# Subs and Cdl Drivers Wanted in the Chicagoland area



## C.green (Oct 29, 2017)

Hey guys I know it's late to be looking for subs but had some down trucks and need to find some subs to take care of the routes for the remainder of the season. Company does not pay hourly, they pay per site but can come to an hourly agreement if needed. Also looking for 2 class c cdl drivers for our salt trucks. Also willing to pay referral bonus for anyone who sends me guys and they complete the season with us. All subs sites are small usually banks and small strip malls usually a 5hr route and cdl truck drivers get lots of hours 25+ hr for truck drivers. Any questions PM me or call/txt 331 2039366


----------



## Mark Oomkes (Dec 10, 2000)

Good luck...guys probably bailing oot because of the lack of snow. 

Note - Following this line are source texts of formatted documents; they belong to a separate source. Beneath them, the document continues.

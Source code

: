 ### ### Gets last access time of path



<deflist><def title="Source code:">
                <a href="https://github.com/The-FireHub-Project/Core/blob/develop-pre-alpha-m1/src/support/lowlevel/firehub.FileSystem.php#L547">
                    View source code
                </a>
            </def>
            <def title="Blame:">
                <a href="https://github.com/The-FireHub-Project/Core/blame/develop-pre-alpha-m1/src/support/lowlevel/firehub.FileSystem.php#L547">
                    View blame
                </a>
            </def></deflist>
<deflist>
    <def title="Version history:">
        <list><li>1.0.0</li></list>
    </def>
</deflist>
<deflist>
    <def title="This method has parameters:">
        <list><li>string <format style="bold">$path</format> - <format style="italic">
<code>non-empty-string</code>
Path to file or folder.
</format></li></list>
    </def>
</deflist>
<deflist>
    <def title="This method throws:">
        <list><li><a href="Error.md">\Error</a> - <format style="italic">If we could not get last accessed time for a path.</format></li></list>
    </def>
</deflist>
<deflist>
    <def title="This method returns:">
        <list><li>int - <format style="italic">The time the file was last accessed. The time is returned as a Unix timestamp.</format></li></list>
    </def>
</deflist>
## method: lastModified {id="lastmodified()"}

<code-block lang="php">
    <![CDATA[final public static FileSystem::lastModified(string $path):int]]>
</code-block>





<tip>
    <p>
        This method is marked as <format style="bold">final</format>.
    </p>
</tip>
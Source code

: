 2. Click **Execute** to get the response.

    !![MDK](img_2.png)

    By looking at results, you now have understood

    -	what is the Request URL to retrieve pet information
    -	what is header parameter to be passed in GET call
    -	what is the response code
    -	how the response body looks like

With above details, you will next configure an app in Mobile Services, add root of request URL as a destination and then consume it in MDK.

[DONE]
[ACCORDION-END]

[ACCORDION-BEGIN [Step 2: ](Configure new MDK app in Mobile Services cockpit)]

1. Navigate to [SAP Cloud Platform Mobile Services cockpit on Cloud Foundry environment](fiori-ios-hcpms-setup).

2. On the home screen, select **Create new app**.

Fortunately a good number of my seasonal drivers also have FT jobs. 

Hope you can find 'em!


----------



## Philbilly2 (Aug 25, 2007)

Mark Oomkes said:


> Good luck...guys probably bailing oot because of the lack of snow.
> 
> Fortunately a good number of my seasonal drivers also have FT jobs.
> 
> Hope you can find 'em!


plows will be coming for sale for cheap very shortly I have a feeling...


----------



## dieselss (Jan 3, 2008)

Philbilly2 said:


> plows will be coming for sale for cheap very shortly I have a feeling...


1_3 this weekend,


----------



## Philbilly2 (Aug 25, 2007)

dieselss said:


> 1_3 this weekend,


ask mark if he believes the weather guessers


----------